Australian Prime Minister Malcolm Turnbull’s personal popularity is at its highest level in two years, an opinion poll showed on Monday, but his government still trails the opposition a month before crucial by-elections. The latest Newspoll, published by The Australian newspaper on Monday, gave Turnbull a 40 percent approval rating, the highest since his government was elected in 2016, as support for the far-right One Nation party has slumped.
Bill Shorten, leader of the opposition Labor party, scored a personal rating of 33 percent.
The result suggests Turnbull has shed the ill effects of a scandal over his deputy’s personal life and the disqualification of 11 lawmakers from parliament over their dual-citizen status, but his ruling party continues to lag behind. Turnbull’s center-right Liberal-National coalition trailed Labor 52-48 on a two-party preferred basis, according to the fortnightly poll. The ruling coalition has trailed in 34 straight Newspoll surveys.
“(Popularity) is personality-driven and Turnbull, for at least more people, seems to come across favourably,” said Chris Salisbury, a politics lecturer at the University of Queensland.
“But I don’t know that it necessarily translates to any greater chance of success for the coalition retaining government,” he added.

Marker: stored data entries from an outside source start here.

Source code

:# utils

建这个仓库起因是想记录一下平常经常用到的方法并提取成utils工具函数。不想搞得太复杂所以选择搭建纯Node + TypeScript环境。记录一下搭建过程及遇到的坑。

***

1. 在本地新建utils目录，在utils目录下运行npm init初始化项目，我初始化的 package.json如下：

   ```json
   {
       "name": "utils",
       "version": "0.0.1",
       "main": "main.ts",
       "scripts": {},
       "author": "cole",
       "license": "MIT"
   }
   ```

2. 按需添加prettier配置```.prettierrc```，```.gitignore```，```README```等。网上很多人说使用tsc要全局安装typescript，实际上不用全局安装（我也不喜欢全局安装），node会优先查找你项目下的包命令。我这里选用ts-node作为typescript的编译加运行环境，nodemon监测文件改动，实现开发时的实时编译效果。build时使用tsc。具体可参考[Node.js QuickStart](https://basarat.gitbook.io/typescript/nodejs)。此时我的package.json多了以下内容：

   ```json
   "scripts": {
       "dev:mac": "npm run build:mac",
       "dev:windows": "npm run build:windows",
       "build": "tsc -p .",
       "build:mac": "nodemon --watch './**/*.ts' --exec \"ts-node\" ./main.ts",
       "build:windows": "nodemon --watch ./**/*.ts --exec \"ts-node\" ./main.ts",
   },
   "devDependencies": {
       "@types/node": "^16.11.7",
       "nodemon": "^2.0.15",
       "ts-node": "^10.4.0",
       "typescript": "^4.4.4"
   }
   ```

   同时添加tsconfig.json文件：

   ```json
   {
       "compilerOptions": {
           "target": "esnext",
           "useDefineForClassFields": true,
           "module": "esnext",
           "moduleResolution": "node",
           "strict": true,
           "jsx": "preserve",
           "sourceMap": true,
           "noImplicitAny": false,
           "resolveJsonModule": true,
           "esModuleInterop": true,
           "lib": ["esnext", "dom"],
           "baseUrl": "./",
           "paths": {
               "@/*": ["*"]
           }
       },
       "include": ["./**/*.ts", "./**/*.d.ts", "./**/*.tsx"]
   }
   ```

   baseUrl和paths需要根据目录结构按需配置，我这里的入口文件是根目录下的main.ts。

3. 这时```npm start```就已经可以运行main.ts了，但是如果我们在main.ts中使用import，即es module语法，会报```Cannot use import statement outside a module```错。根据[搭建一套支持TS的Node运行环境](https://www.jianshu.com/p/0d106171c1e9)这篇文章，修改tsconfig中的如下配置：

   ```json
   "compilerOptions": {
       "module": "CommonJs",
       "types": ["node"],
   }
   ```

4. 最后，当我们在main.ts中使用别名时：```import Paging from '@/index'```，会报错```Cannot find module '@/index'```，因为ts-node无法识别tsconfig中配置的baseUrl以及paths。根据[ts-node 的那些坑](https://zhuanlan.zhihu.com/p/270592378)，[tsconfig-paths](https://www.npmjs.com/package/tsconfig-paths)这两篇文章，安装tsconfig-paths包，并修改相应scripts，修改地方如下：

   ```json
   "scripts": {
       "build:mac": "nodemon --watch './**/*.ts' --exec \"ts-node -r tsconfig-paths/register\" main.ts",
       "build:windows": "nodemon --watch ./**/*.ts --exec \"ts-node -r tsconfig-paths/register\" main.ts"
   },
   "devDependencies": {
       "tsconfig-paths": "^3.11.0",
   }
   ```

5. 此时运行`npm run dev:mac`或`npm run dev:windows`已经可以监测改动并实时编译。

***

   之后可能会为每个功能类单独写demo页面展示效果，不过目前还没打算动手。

Turnbull’s office declined to comment, but Australian Treasurer Scott Morrison told Sky News he was “not fussed” by the poll numbers. Five by-elections scheduled for late July do not threaten the government’s slender one-seat majority since they are all in seats held by rival parties.
However, they will serve as a crucial test of the public mood ahead of a general election due in 2019, Salisbury said, adding that a very strong showing in the by-elections could tempt Turnbull to call an early poll.
Three Australian prime ministers have been ousted by their own parties since 2010 after their popularity began to wane. Turnbull himself cited the loss of 30 consecutive polls by his predecessor, Tony Abbott, as a reason for his removal.
The slump in support for One Nation, which fell two percentage points to six percent in Monday’s poll, throws an additional wildcard into Australian politics – as does the re-launch of maverick businessman Clive Palmer’s United Australia Party, which he announced on Monday.
One Nation’s leader Pauline Hanson has lost two senators to resignations, including one who has already defected to Palmer’s party, while a third was forced out of parliament because he was a citizen of Britain at the time of his nomination, which is not allowed.
The losses have robbed One Nation of its ability to block Turnbull’s legislation and raised the prospect he can introduce tax cuts.